News Release

Light and nano: quantum mechanics vs. classical optics

Rice physicists show that quantum methods can predict nanophotonic behavior

Peer-Reviewed Publication

Rice University

HOUSTON, Oct. 16, 2003 -- According to new research from Rice University, scientists studying the way light interacts with metallic nanostructures should throw out their old optics textbooks and bone up on their quantum mechanics instead.

The new findings, which are described in the Oct. 17 issue of the journal Science, offer a new understanding of plasmonics, an emerging field of optics aimed at the study of light at the nanometer scale -- at dimensions far smaller than a wavelength of light, smaller than today's smallest electronic devices. Rice's findings will make it easier for scientists and engineers to design new optical materials and devices "from the bottom up," using metal particles of specifically tailored shapes.

The field of plasmonics, which has existed for only a few years, has already attracted millions of research dollars from industry and government. One primary goal of this field is to develop new optical components and systems that are the same size as today's smallest integrated circuits and that could ultimately be integrated with electronics on the same chip. In the field of chemical sensing, plasmonics offers the possibility of new technologies that will allow doctors, anti-terror squads and environmental experts to detect chemicals in quantities as small as a single molecule -- a prospect so intriguing the National Nanotechnology Initiative chose it as one of this past year's primary funding objectives.

"What this work gives us is a simple, intuitive model that describes how ultrasmall metal structures of various shapes capture and manipulate light," said Naomi Halas, the Stanley C. Moore Professor of Electrical and Computer Engineering and professor of chemistry. It provides a practical design tool for nanoscale optical components."

The fact that light interacts with nanostructures at all flies in the face of traditional optics, which held for more than a century that light waves couldn't interact with anything smaller than their own wavelengths.

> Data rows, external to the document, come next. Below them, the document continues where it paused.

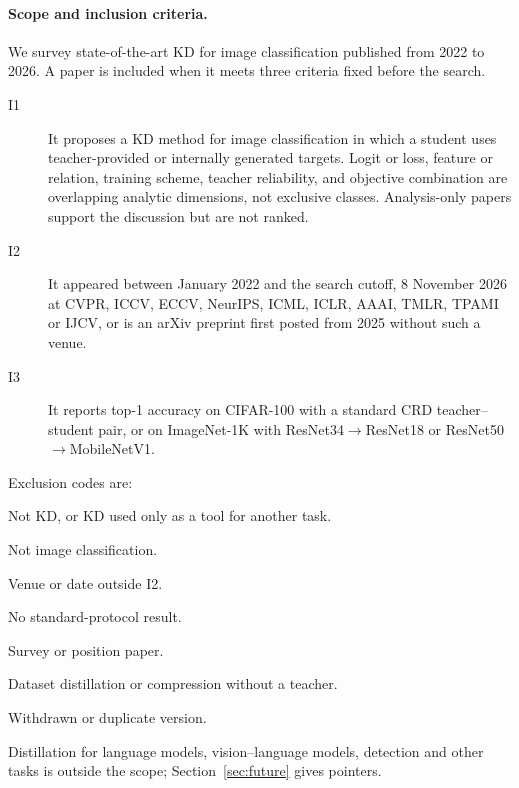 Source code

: \paragraph{Scope and inclusion criteria.} We survey state-of-the-art KD for image classification published
from 2022 to 2026. A paper is included when it meets three criteria fixed before the search. \begin{description}
\item[ I1 ] It proposes a KD method for image classification in which a student uses teacher-provided or internally generated targets. Logit or loss, feature or relation, training scheme, teacher reliability, and objective combination are overlapping analytic dimensions, not exclusive classes. Analysis-only papers support the discussion but are not ranked.
\item[ I2 ] It appeared between January 2022 and the search cutoff, 8 November 2026 at CVPR, ICCV, ECCV, NeurIPS, ICML, ICLR, AAAI, TMLR, TPAMI or IJCV, or is an arXiv preprint first posted from 2025 without such a venue.
\item[ I3 ] It reports top-1 accuracy on CIFAR-100 with a standard CRD teacher--student pair, or on ImageNet-1K with ResNet34$\to$ResNet18 or ResNet50$\to$MobileNetV1.
\end{description}
Exclusion codes are:
\begin{description}
\setlength{\itemsep}{0pt}
\item[E1] Not KD, or KD used only as a tool for another task.
\item[E2] Not image classification.
\item[E3] Venue or date outside I2.
\item[E4] No standard-protocol result.
\item[E5] Survey or position paper.
\item[E6] Dataset distillation or compression without a teacher.
\item[E7] Withdrawn or duplicate version.
\end{description}
Distillation for language models, vision--language models,
detection and other tasks is outside the scope; Section~\ref{sec:future} gives pointers.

Research over the past five years has turned that assumption on its head, showing that nanoscale objects can amplify and focus light in ways scientists never imagined. The "how" of this involves plasmons, ripples of waves in the ocean of electrons flowing across the surface of metallic nanostructures. The type of plasmon that exists on a surface is directly related to its geometric structure – the precise curvature of a nanoscale gold sphere or a nano-sized pore in metallic foil, for example. When light of a specific frequency strikes a plasmon that oscillates at a compatible frequency, the energy from the light is harvested by the plasmon, converted into electrical energy that propagates through the nanostructure and eventually converted back to light. Researchers at Rice, Caltech, Stanford and UCLA, as well as European teams at Imperial College, UK, and Strasbourg, France, have all reported advances in plasmonics in recent years.

Some nanostructures act as superlenses, capturing specific wavelengths of light, focusing the light to ultrasmall spots at high intensities and converting some electrical energy back into light that is reflected away. One such nanoparticle is the nanoshell, which was developed at Rice five years ago in Halas' laboratory.

In the research described in the Science report, the Rice team show that the equations that determine the frequencies of the plasmons in complex nanoparticles are almost identical to the quantum mechanical equations that determine the energies of electrons in atoms and molecules. Their method is called "plasmon hybridization." Just as quantum mechanics allows scientists to predict the properties of complex molecules, the work performed by the Rice team shows how the properties of plasmons in complex metallic nanostructures can be predicted in a simple manner.

"What we've found is that plasmons in nanoparticles hybridize with each other in the same way that atomic energy levels hybridize with each other when atoms form molecules," said Peter Nordlander, the theoretical physicist who led the study. "The findings are applicable not only to nanoshells, but to nanoscale wave guides and any other nanophotonic structures."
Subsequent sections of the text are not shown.